Notwithstanding Richard Hoggart's significance in the formation and history
of cultural studies, and recurring references to his early book *The Uses
of Literacy*, I want to argue that literacy as such doesn't figure all that
much in the field of cultural studies, at least in its dominant
constructions. When it is not being deployed more or less metaphorically,
there is overwhelmingly a sense of what has been described as "the
assumption of literacy" - the view that literacy is something that can and
should be simply 'assumed' in cultural studies work, or perhaps 'presumed',
especially when that field is conceived as, first and foremost, a
university discipline. I argue this is symptomatic of its restricted
engagement with education, as both a practice and a field of study.
Literacy, it seems, is all too often invested with the same kind of
taken-for-grantedness as education. Seeking to open up a more productive
dialogue between these two fields, this presentation will firstly explore
the notion of a paradigmatic shift from 'print' to 'digital electronics',
before going on to provide a reconceptualised, historically informed
account of literacy, with due regard for changing formations of technology
and culture, communication and power. What *is* at issue in rethinking
literacy for the new media age?

*Bill Green* is Emeritus Professor of Education at Charles Sturt
University, NSW. He has a longstanding interest in the relationship between
education and cultural studies. His research profile includes work ranging
across curriculum inquiry and literacy studies, English curriculum history,
technocultural studies, doctoral research education, and education for
rural-regional sustainability. Recent publications include the edited
volumes *Literacy in 3D: An Integrated Perspective in Theory and
Practice*(ACER, 2012), with Catherine Beavis, and *Rethinking
Rural Literacies: Transnational Perspectives*(Palgrave Macmillan), with
Michael Corbett.

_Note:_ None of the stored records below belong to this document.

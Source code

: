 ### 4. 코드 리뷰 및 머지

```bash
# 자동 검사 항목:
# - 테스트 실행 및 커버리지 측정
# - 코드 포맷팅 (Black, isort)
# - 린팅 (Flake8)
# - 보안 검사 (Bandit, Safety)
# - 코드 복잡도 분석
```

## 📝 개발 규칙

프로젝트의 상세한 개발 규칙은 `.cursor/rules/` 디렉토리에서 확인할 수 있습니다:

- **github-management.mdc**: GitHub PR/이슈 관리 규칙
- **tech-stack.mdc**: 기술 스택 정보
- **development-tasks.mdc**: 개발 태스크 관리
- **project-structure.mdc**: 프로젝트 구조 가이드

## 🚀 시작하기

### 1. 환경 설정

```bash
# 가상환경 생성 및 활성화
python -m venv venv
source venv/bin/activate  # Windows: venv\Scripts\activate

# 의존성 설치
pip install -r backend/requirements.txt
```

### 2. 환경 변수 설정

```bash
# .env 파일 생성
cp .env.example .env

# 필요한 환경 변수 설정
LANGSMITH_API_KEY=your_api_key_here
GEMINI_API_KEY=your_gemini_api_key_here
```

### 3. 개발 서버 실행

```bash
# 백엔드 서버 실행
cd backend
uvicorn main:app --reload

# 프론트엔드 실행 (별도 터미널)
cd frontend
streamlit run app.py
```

He is presently completing another edited volume on the
body in professional practice, learning and education, to be published by
Springer.

[image: Lelia Green]

*Lelia Green*

*Children's digital literacies: a contested space*

Early writers on children's digital literacies were swift to identify
contested priorities. P. David Marshall, for example, discussed the fact
that parents bought computers for their children because of the educational
imperatives while children used computers for games and socialising: "The
arcade game dimension of the computer shifts its value from information
source to entertainment site with a particular [working] class dimension."
(1997, p. 71). The anxieties this dynamic elicited were further exacerbated
by the realisation of (in those days) accessible sexual content: "Parents
still occupy the role of the initiated with regard to sexuality, [but] if
they are uninitiated technologically then they lose the power base from
which to set the markers for progressive socialisation." (1997, p. 68)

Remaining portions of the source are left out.